The 8087 Adapter has been quickly developed to show the UCA’s ability to also test FPUs. It requires a fixed 8086-compatible CPU that runs in MAX mode (while the DIP40 Adapter uses the MIN Mode).

    • UCA 8080 Adapter

After discussion with fellow CPU collectors, I developed a standalone adapter for Intel 8080s. The price and feature of this one are the same than the Adapter that fit on top of the DIP40 Adapter :


At this time, I’m sure witch solution is the best. Maybe the standalone version is better to avoid mistake with DIP Switches… Leave a comment to give your thoughts!

    • UCA Debug Adapters

These Adapters are just for internal use, but I wanted to share some pictures just for fun.

The left one is fitted with many precision power resistors and is needed to calibrate the power monitoring IC at various current load (10 mA, 50 mA, 100 mA, 250 mA and 2×500 mA). The right one is mainly used to test all signals of a newly-assembled FPGA/IF boards. It can detect shorts to VCC, open-circuits or adjacent-signal shorts. A backplate “Firmware Programmer” board with tiny pogo-pins has also been developed to flash the initial bootloader inside a blank UCA.

Stay tuned for more news about IC support and UCA production soon!

 

The UCA now supports Intel 487 SX

Released in 1991 and marketed as a floating-point coprocessor for the Intel 486 SX, the Intel 80487 was actually a fully featured Intel 486 DX with a slightly different pinout. Intel added an unconnected 169th pin as a mechanical key for the 487 Socket. Another pin known as “MP#” (Math Present) was used to entirely disable the original 486 SX by triggering its “back-off” (from bus) mode. Being almost 100% compatible with the 486 DX, supporting the 486 SX with the Universal Chip Analyzer was trivial. I bought many Socket 168 socket and I just drilled a 1 mm hole and it worked immediately.

 

 

According to the 487’s datasheet, it was rated at 25 MHz maximum, but it also run fine at 33 MHz. It is possible to detect a B0-step Intel 487 by its unique CPUID (0x421). AFAIK, all retail 487s are B0-Step.
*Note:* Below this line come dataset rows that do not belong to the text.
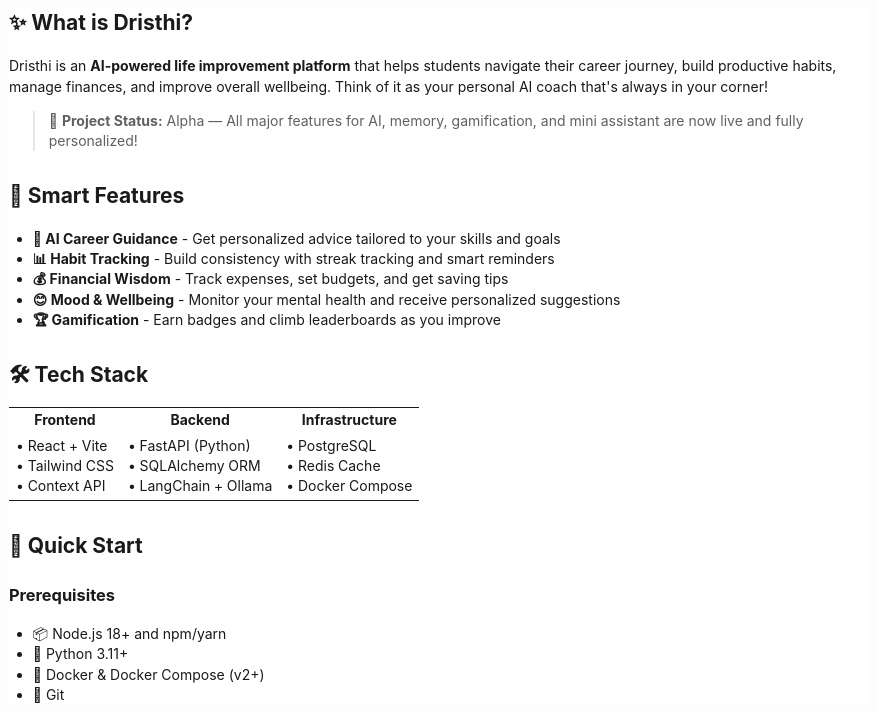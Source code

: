 ## ✨ What is Dristhi?

Dristhi is an **AI-powered life improvement platform** that helps students navigate their career journey, build productive habits, manage finances, and improve overall wellbeing. Think of it as your personal AI coach that's always in your corner!

> 🚀 **Project Status:** Alpha — All major features for AI, memory, gamification, and mini assistant are now live and fully personalized!

## 🧠 Smart Features

- **🤖 AI Career Guidance** - Get personalized advice tailored to your skills and goals
- **📊 Habit Tracking** - Build consistency with streak tracking and smart reminders
- **💰 Financial Wisdom** - Track expenses, set budgets, and get saving tips
- **😊 Mood & Wellbeing** - Monitor your mental health and receive personalized suggestions
- **🏆 Gamification** - Earn badges and climb leaderboards as you improve

## 🛠️ Tech Stack

<table>
  <tr>
    <td align="center"><b>Frontend</b></td>
    <td align="center"><b>Backend</b></td>
    <td align="center"><b>Infrastructure</b></td>
  </tr>
  <tr>
    <td>
      • React + Vite<br/>
      • Tailwind CSS<br/>
      • Context API<br/>
    </td>
    <td>
      • FastAPI (Python)<br/>
      • SQLAlchemy ORM<br/>
      • LangChain + Ollama<br/>
    </td>
    <td>
      • PostgreSQL<br/>
      • Redis Cache<br/>
      • Docker Compose<br/>
    </td>
  </tr>
</table>

## 🚀 Quick Start

### Prerequisites

- 📦 Node.js 18+ and npm/yarn
- 🐍 Python 3.11+
- 🐳 Docker & Docker Compose (v2+)
- 📝 Git
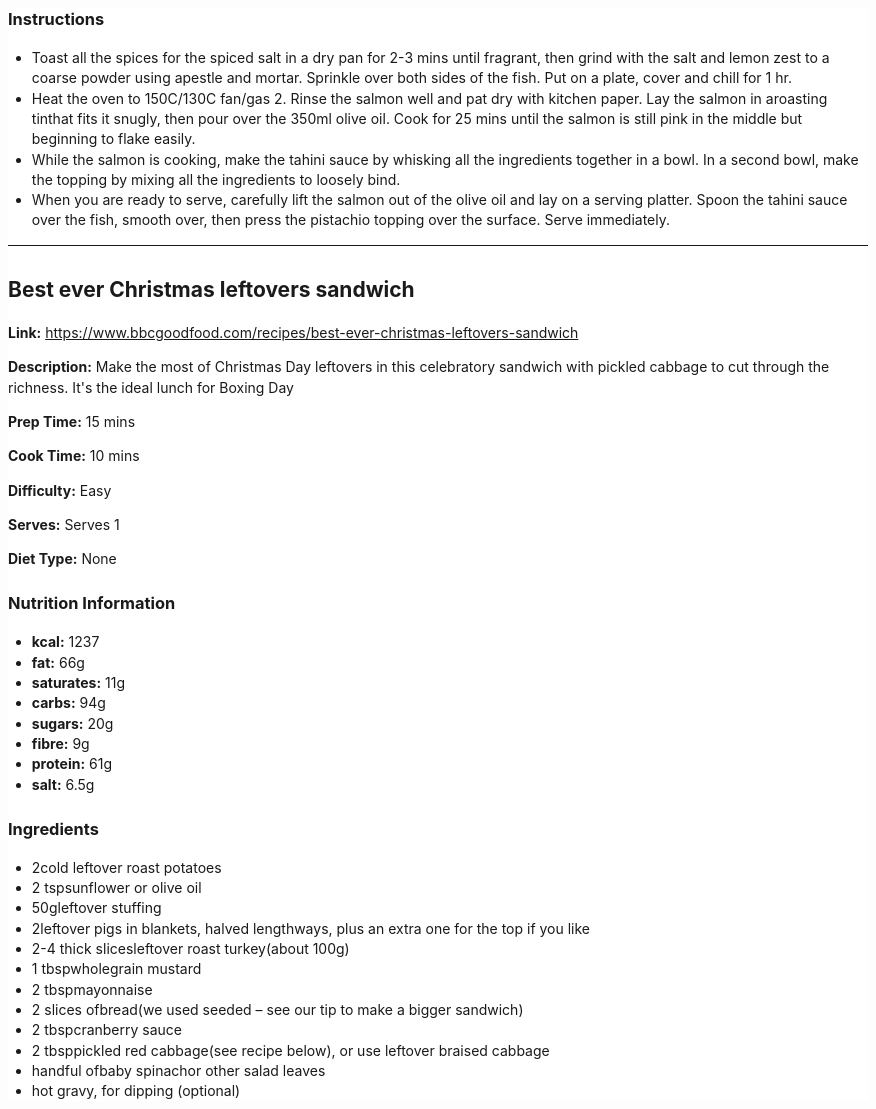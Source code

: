 ### Instructions
- Toast all the spices for the spiced salt in a dry pan for 2-3 mins until fragrant, then grind with the salt and lemon zest to a coarse powder using apestle and mortar. Sprinkle over both sides of the fish. Put on a plate, cover and chill for 1 hr.
- Heat the oven to 150C/130C fan/gas 2. Rinse the salmon well and pat dry with kitchen paper. Lay the salmon in aroasting tinthat fits it snugly, then pour over the 350ml olive oil. Cook for 25 mins until the salmon is still pink in the middle but beginning to flake easily.
- While the salmon is cooking, make the tahini sauce by whisking all the ingredients together in a bowl. In a second bowl, make the topping by mixing all the ingredients to loosely bind.
- When you are ready to serve, carefully lift the salmon out of the olive oil and lay on a serving platter. Spoon the tahini sauce over the fish, smooth over, then press the pistachio topping over the surface. Serve immediately.


---

## Best ever Christmas leftovers sandwich
**Link:** https://www.bbcgoodfood.com/recipes/best-ever-christmas-leftovers-sandwich

**Description:** Make the most of Christmas Day leftovers in this celebratory sandwich with pickled cabbage to cut through the richness. It's the ideal lunch for Boxing Day

**Prep Time:** 15 mins

**Cook Time:** 10 mins

**Difficulty:** Easy

**Serves:** Serves 1

**Diet Type:** None

### Nutrition Information
- **kcal:** 1237
- **fat:** 66g
- **saturates:** 11g
- **carbs:** 94g
- **sugars:** 20g
- **fibre:** 9g
- **protein:** 61g
- **salt:** 6.5g

### Ingredients
- 2cold leftover roast potatoes
- 2 tspsunflower or olive oil
- 50gleftover stuffing
- 2leftover pigs in blankets, halved  lengthways, plus an extra one for  the top if you like
- 2-4 thick slicesleftover roast turkey(about 100g)
- 1 tbspwholegrain mustard
- 2 tbspmayonnaise
- 2 slices ofbread(we used seeded  – see our tip to make a bigger  sandwich)
- 2 tbspcranberry sauce
- 2 tbsppickled red cabbage(see recipe below), or use leftover  braised cabbage
- handful ofbaby spinachor other salad leaves
- hot gravy, for dipping (optional)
A0-step are Engineering Sample only (with an unknown CPUID, maybe 0x420).

While testing the 487, I noticed a strange behavior that will deserve more investigation later.  It seems the 487SX needs a longer reset period to initialize properly compared to a standard 486. Technically, it makes sense: this additional delay might be needed to let the original 486SX disable itself and back off properly from the bus (before the 487SX takes full control).